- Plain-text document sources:
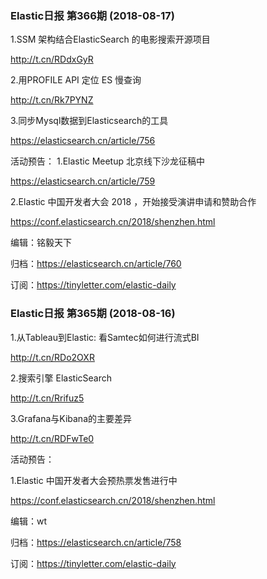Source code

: ### Elastic日报 第366期 (2018-08-17)

1.SSM 架构结合ElasticSearch 的电影搜索开源项目

http://t.cn/RDdxGyR

2.用PROFILE API 定位 ES 慢查询

http://t.cn/Rk7PYNZ

3.同步Mysql数据到Elasticsearch的工具

https://elasticsearch.cn/article/756


活动预告：
1.Elastic Meetup 北京线下沙龙征稿中

https://elasticsearch.cn/article/759

2.Elastic 中国开发者大会 2018 ，开始接受演讲申请和赞助合作

https://conf.elasticsearch.cn/2018/shenzhen.html 


编辑：铭毅天下

归档：https://elasticsearch.cn/article/760

订阅：https://tinyletter.com/elastic-daily



### Elastic日报 第365期 (2018-08-16)

1.从Tableau到Elastic: 看Samtec如何进行流式BI

http://t.cn/RDo2OXR

2.搜索引擎 ElasticSearch

http://t.cn/Rrifuz5

3.Grafana与Kibana的主要差异

http://t.cn/RDFwTe0

活动预告：

1.Elastic 中国开发者大会预热票发售进行中

https://conf.elasticsearch.cn/2018/shenzhen.html


编辑：wt

归档：https://elasticsearch.cn/article/758

订阅：https://tinyletter.com/elastic-daily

- WORK ORDER:
The answer is the lines above between the line holding "http://t.cn/Rk7PYNZ" and the line holding "1.Elastic 中国开发者大会预热票发售进行中", inclusive, each written out exactly, and no others.

- TASK ANSWER:
http://t.cn/Rk7PYNZ

3.同步Mysql数据到Elasticsearch的工具

https://elasticsearch.cn/article/756


活动预告：
1.Elastic Meetup 北京线下沙龙征稿中

https://elasticsearch.cn/article/759

2.Elastic 中国开发者大会 2018 ，开始接受演讲申请和赞助合作

https://conf.elasticsearch.cn/2018/shenzhen.html 


编辑：铭毅天下

归档：https://elasticsearch.cn/article/760

订阅：https://tinyletter.com/elastic-daily



### Elastic日报 第365期 (2018-08-16)

1.从Tableau到Elastic: 看Samtec如何进行流式BI

http://t.cn/RDo2OXR

2.搜索引擎 ElasticSearch

http://t.cn/Rrifuz5

3.Grafana与Kibana的主要差异

http://t.cn/RDFwTe0

活动预告：

1.Elastic 中国开发者大会预热票发售进行中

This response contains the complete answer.